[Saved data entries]
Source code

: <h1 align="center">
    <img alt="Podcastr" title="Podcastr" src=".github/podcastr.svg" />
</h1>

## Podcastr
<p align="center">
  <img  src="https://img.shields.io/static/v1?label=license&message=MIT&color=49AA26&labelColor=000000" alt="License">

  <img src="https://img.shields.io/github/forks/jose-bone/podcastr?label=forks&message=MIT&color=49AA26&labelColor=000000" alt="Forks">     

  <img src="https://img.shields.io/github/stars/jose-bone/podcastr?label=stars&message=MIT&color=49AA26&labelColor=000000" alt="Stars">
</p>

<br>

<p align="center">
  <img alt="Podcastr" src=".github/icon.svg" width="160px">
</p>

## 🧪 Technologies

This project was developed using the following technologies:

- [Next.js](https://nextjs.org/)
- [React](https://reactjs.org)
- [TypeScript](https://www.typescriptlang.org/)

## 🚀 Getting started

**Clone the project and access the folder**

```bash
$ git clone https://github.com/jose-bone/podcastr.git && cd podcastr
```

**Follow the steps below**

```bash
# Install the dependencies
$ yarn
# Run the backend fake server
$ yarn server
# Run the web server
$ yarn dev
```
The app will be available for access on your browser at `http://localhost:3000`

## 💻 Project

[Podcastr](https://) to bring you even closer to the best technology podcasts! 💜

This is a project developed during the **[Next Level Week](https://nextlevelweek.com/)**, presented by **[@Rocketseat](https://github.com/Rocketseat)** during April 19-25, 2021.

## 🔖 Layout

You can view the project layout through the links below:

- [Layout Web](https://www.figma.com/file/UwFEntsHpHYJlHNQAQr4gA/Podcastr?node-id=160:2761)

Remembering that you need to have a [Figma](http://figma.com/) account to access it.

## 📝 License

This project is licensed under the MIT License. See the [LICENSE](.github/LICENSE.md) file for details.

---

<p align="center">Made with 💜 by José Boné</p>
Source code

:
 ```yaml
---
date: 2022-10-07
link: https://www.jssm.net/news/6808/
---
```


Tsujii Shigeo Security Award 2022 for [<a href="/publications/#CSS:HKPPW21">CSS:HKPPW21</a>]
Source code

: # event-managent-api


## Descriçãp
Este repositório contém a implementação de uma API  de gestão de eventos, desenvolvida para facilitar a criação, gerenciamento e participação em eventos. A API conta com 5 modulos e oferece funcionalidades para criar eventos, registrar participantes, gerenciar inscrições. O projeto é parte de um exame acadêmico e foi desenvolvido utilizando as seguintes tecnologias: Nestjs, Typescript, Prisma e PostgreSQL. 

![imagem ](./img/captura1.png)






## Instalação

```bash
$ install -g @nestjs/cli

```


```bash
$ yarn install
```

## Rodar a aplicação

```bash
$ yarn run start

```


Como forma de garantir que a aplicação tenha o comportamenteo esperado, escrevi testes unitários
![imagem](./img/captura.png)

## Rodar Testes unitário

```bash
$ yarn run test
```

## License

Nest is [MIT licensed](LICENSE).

→ **Work task**: Please find the lines in the data that contain the word "bone" and copy them.

→ **Exercise response**:
  <img src="https://img.shields.io/github/forks/jose-bone/podcastr?label=forks&message=MIT&color=49AA26&labelColor=000000" alt="Forks">     
  <img src="https://img.shields.io/github/stars/jose-bone/podcastr?label=stars&message=MIT&color=49AA26&labelColor=000000" alt="Stars">
$ git clone https://github.com/jose-bone/podcastr.git && cd podcastr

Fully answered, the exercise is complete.